Top of Given records
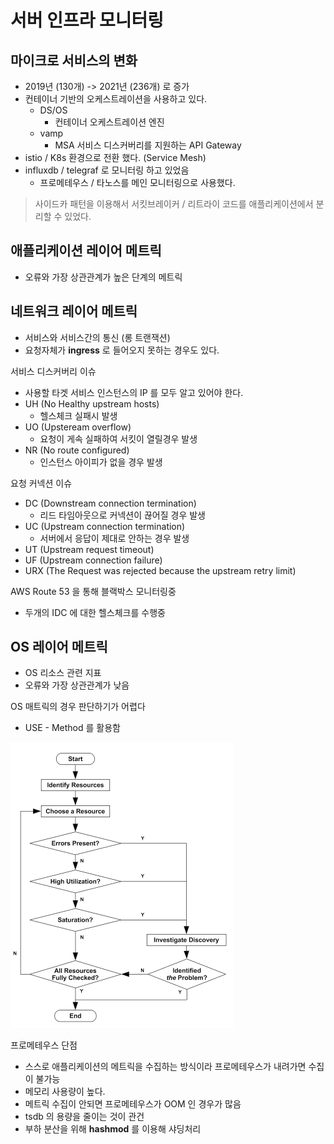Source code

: # 서버 인프라 모니터링

## 마이크로 서비스의 변화
- 2019년 (130개) -> 2021년 (236개) 로 증가
- 컨테이너 기반의 오케스트레이션을 사용하고 있다.
    - DS/OS
        - 컨테이너 오케스트레이션 엔진
    - vamp
        - MSA 서비스 디스커버리를 지원하는 API Gateway
- istio / K8s 환경으로 전환 했다. (Service Mesh)
- influxdb / telegraf 로 모니터링 하고 있었음
    - 프로메테우스 / 타노스를 메인 모니터링으로 사용했다.
> 사이드카 패턴을 이용해서 서킷브레이커 / 리트라이 코드를 애플리케이션에서 분리할 수 있었다.

## 애플리케이션 레이어 메트릭
- 오류와 가장 상관관계가 높은 단계의 메트릭

## 네트워크 레이어 메트릭
- 서비스와 서비스간의 통신 (롱 트랜잭션)
- 요청자체가 **ingress** 로 들어오지 못하는 경우도 있다.

서비스 디스커버리 이슈
- 사용할 타겟 서비스 인스턴스의 IP 를 모두 알고 있어야 한다.
- UH (No Healthy upstream hosts)
    - 헬스체크 실패시 발생
- UO (Upsteream overflow)
    - 요청이 게속 실패하여 서킷이 열릴경우 발생
- NR (No route configured)
    - 인스턴스 아이피가 없을 경우 발생

요청 커넥션 이슈
- DC (Downstream connection termination)
    - 리드 타임아웃으로 커넥션이 끊어질 경우 발생
- UC (Upstream connection termination)
    - 서버에서 응답이 제대로 안하는 경우 발생
- UT (Upstream request timeout)
- UF (Upstream connection failure)
- URX (The Request was rejected because the upstream retry limit)

AWS Route 53 을 통해 블랙박스 모니터링중
- 두개의 IDC 에 대한 헬스체크를 수행중

## OS 레이어 메트릭
- OS 리소스 관련 지표
- 오류와 가장 상관관계가 낮음

OS 매트릭의 경우 판단하기가 어렵다
- USE - Method 를 활용함

![USE - Method](./images/Use-Method.png)

프로메테우스 단점
- 스스로 애플리케이션의 메트릭을 수집하는 방식이라 프로메테우스가 내려가면 수집이 불가능
- 메모리 사용량이 높다.
- 메트릭 수집이 안되면 프로메테우스가 OOM 인 경우가 많음
- tsdb 의 용량을 줄이는 것이 관건
- 부하 분산을 위해 **hashmod** 를 이용해 샤딩처리

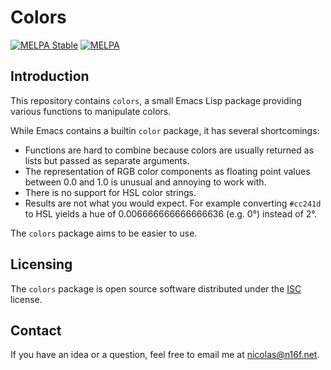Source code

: # Colors

[![MELPA Stable](https://stable.melpa.org/packages/colors-badge.svg)](https://stable.melpa.org/#/colors)
[![MELPA](https://melpa.org/packages/colors-badge.svg)](https://melpa.org/#/colors)

## Introduction
This repository contains `colors`, a small Emacs Lisp package providing
various functions to manipulate colors.

While Emacs contains a builtin `color` package, it has several shortcomings:

- Functions are hard to combine because colors are usually returned as lists
  but passed as separate arguments.
- The representation of RGB color components as floating point values between
  0.0 and 1.0 is unusual and annoying to work with.
- There is no support for HSL color strings.
- Results are not what you would expect. For example converting `#cc241d` to
  HSL yields a hue of 0.006666666666666636 (e.g. 0°) instead of 2°.
  
The `colors` package aims to be easier to use.

## Licensing
The `colors` package is open source software distributed under the
[ISC](https://opensource.org/licenses/ISC) license.

## Contact
If you have an idea or a question, feel free to email me at
<nicolas@n16f.net>.
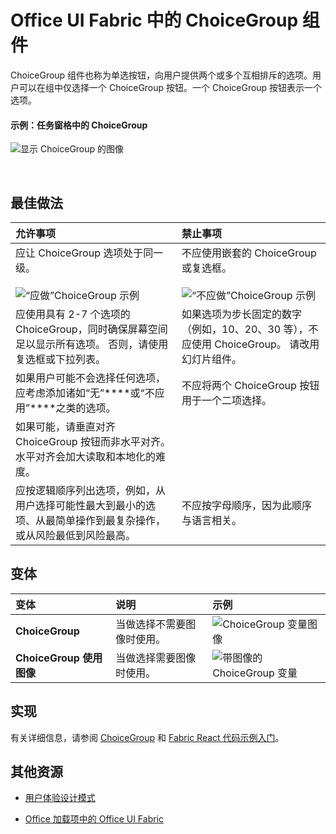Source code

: # <a name="choicegroup-component-in-office-ui-fabric"></a>Office UI Fabric 中的 ChoiceGroup 组件

ChoiceGroup 组件也称为单选按钮，向用户提供两个或多个互相排斥的选项。用户可以在组中仅选择一个 ChoiceGroup 按钮。一个 ChoiceGroup 按钮表示一个选项。 
  
#### <a name="example-choicegroup-in-a-task-pane"></a>示例：任务窗格中的 ChoiceGroup

 ![显示 ChoiceGroup 的图像](../../images/overview_withApp_choicegroup.png)

<br/>

## <a name="best-practices"></a>最佳做法

|**允许事项**|**禁止事项**|
|:------------|:--------------|
|应让 ChoiceGroup 选项处于同一级。<br/><br/>![“应做”ChoiceGroup 示例](../../images/choiceDo.png)<br/>|不应使用嵌套的 ChoiceGroup 或复选框。<br/><br/>![“不应做”ChoiceGroup 示例](../../images/choiceDont.png)<br/>|
|应使用具有 2-7 个选项的 ChoiceGroup，同时确保屏幕空间足以显示所有选项。 否则，请使用复选框或下拉列表。|如果选项为步长固定的数字（例如，10、20、30 等），不应使用 ChoiceGroup。 请改用幻灯片组件。|
|如果用户可能不会选择任何选项，应考虑添加诸如“无”****或“不应用”****之类的选项。|不应将两个 ChoiceGroup 按钮用于一个二项选择。|
|如果可能，请垂直对齐 ChoiceGroup 按钮而非水平对齐。水平对齐会加大读取和本地化的难度。||
|应按逻辑顺序列出选项，例如，从用户选择可能性最大到最小的选项、从最简单操作到最复杂操作，或从风险最低到风险最高。 |不应按字母顺序，因为此顺序与语言相关。|

## <a name="variants"></a>变体

|**变体**|**说明**|**示例**|
|:------------|:--------------|:----------|
|**ChoiceGroup**|当做选择不需要图像时使用。|![ChoiceGroup 变量图像](../../images/radio.png)<br/>|
|**ChoiceGroup 使用图像**|当做选择需要图像时使用。|![带图像的 ChoiceGroup 变量](../../images/radioImage.png)<br/>|

## <a name="implementation"></a>实现

有关详细信息，请参阅 [ChoiceGroup](https://dev.office.com/fabric#/components/choicegroup) 和 [Fabric React 代码示例入门](https://github.com/OfficeDev/Word-Add-in-GettingStartedFabricReact)。

## <a name="additional-resources"></a>其他资源

- [用户体验设计模式](https://github.com/OfficeDev/Office-Add-in-UX-Design-Patterns-Code)

- [Office 加载项中的 Office UI Fabric](office-ui-fabric.md)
Bottom of Given records
== Required work ==
All entries above are to be reproduced exactly, with no pictures.

== Solution below ==
Source code

: # 서버 인프라 모니터링

## 마이크로 서비스의 변화
- 2019년 (130개) -> 2021년 (236개) 로 증가
- 컨테이너 기반의 오케스트레이션을 사용하고 있다.
    - DS/OS
        - 컨테이너 오케스트레이션 엔진
    - vamp
        - MSA 서비스 디스커버리를 지원하는 API Gateway
- istio / K8s 환경으로 전환 했다. (Service Mesh)
- influxdb / telegraf 로 모니터링 하고 있었음
    - 프로메테우스 / 타노스를 메인 모니터링으로 사용했다.
> 사이드카 패턴을 이용해서 서킷브레이커 / 리트라이 코드를 애플리케이션에서 분리할 수 있었다.

## 애플리케이션 레이어 메트릭
- 오류와 가장 상관관계가 높은 단계의 메트릭

## 네트워크 레이어 메트릭
- 서비스와 서비스간의 통신 (롱 트랜잭션)
- 요청자체가 **ingress** 로 들어오지 못하는 경우도 있다.

서비스 디스커버리 이슈
- 사용할 타겟 서비스 인스턴스의 IP 를 모두 알고 있어야 한다.
- UH (No Healthy upstream hosts)
    - 헬스체크 실패시 발생
- UO (Upsteream overflow)
    - 요청이 게속 실패하여 서킷이 열릴경우 발생
- NR (No route configured)
    - 인스턴스 아이피가 없을 경우 발생

요청 커넥션 이슈
- DC (Downstream connection termination)
    - 리드 타임아웃으로 커넥션이 끊어질 경우 발생
- UC (Upstream connection termination)
    - 서버에서 응답이 제대로 안하는 경우 발생
- UT (Upstream request timeout)
- UF (Upstream connection failure)
- URX (The Request was rejected because the upstream retry limit)

AWS Route 53 을 통해 블랙박스 모니터링중
- 두개의 IDC 에 대한 헬스체크를 수행중

## OS 레이어 메트릭
- OS 리소스 관련 지표
- 오류와 가장 상관관계가 낮음

OS 매트릭의 경우 판단하기가 어렵다
- USE - Method 를 활용함

![USE - Method](./images/Use-Method.png)

프로메테우스 단점
- 스스로 애플리케이션의 메트릭을 수집하는 방식이라 프로메테우스가 내려가면 수집이 불가능
- 메모리 사용량이 높다.
- 메트릭 수집이 안되면 프로메테우스가 OOM 인 경우가 많음
- tsdb 의 용량을 줄이는 것이 관건
- 부하 분산을 위해 **hashmod** 를 이용해 샤딩처리

Source code

: # Colors

[![MELPA Stable](https://stable.melpa.org/packages/colors-badge.svg)](https://stable.melpa.org/#/colors)
[![MELPA](https://melpa.org/packages/colors-badge.svg)](https://melpa.org/#/colors)

## Introduction
This repository contains `colors`, a small Emacs Lisp package providing
various functions to manipulate colors.

While Emacs contains a builtin `color` package, it has several shortcomings:

- Functions are hard to combine because colors are usually returned as lists
  but passed as separate arguments.
- The representation of RGB color components as floating point values between
  0.0 and 1.0 is unusual and annoying to work with.
- There is no support for HSL color strings.
- Results are not what you would expect. For example converting `#cc241d` to
  HSL yields a hue of 0.006666666666666636 (e.g. 0°) instead of 2°.
  
The `colors` package aims to be easier to use.

## Licensing
The `colors` package is open source software distributed under the
[ISC](https://opensource.org/licenses/ISC) license.

## Contact
If you have an idea or a question, feel free to email me at
<nicolas@n16f.net>.
Source code

: # <a name="choicegroup-component-in-office-ui-fabric"></a>Office UI Fabric 中的 ChoiceGroup 组件

ChoiceGroup 组件也称为单选按钮，向用户提供两个或多个互相排斥的选项。用户可以在组中仅选择一个 ChoiceGroup 按钮。一个 ChoiceGroup 按钮表示一个选项。 
  
#### <a name="example-choicegroup-in-a-task-pane"></a>示例：任务窗格中的 ChoiceGroup

 ![显示 ChoiceGroup 的图像](../../images/overview_withApp_choicegroup.png)

<br/>

## <a name="best-practices"></a>最佳做法

|**允许事项**|**禁止事项**|
|:------------|:--------------|
|应让 ChoiceGroup 选项处于同一级。<br/><br/>![“应做”ChoiceGroup 示例](../../images/choiceDo.png)<br/>|不应使用嵌套的 ChoiceGroup 或复选框。<br/><br/>![“不应做”ChoiceGroup 示例](../../images/choiceDont.png)<br/>|
|应使用具有 2-7 个选项的 ChoiceGroup，同时确保屏幕空间足以显示所有选项。 否则，请使用复选框或下拉列表。|如果选项为步长固定的数字（例如，10、20、30 等），不应使用 ChoiceGroup。 请改用幻灯片组件。|
|如果用户可能不会选择任何选项，应考虑添加诸如“无”****或“不应用”****之类的选项。|不应将两个 ChoiceGroup 按钮用于一个二项选择。|
|如果可能，请垂直对齐 ChoiceGroup 按钮而非水平对齐。水平对齐会加大读取和本地化的难度。||
|应按逻辑顺序列出选项，例如，从用户选择可能性最大到最小的选项、从最简单操作到最复杂操作，或从风险最低到风险最高。 |不应按字母顺序，因为此顺序与语言相关。|

## <a name="variants"></a>变体

|**变体**|**说明**|**示例**|
|:------------|:--------------|:----------|
|**ChoiceGroup**|当做选择不需要图像时使用。|![ChoiceGroup 变量图像](../../images/radio.png)<br/>|
|**ChoiceGroup 使用图像**|当做选择需要图像时使用。|![带图像的 ChoiceGroup 变量](../../images/radioImage.png)<br/>|

## <a name="implementation"></a>实现

有关详细信息，请参阅 [ChoiceGroup](https://dev.office.com/fabric#/components/choicegroup) 和 [Fabric React 代码示例入门](https://github.com/OfficeDev/Word-Add-in-GettingStartedFabricReact)。

## <a name="additional-resources"></a>其他资源

- [用户体验设计模式](https://github.com/OfficeDev/Office-Add-in-UX-Design-Patterns-Code)

- [Office 加载项中的 Office UI Fabric](office-ui-fabric.md)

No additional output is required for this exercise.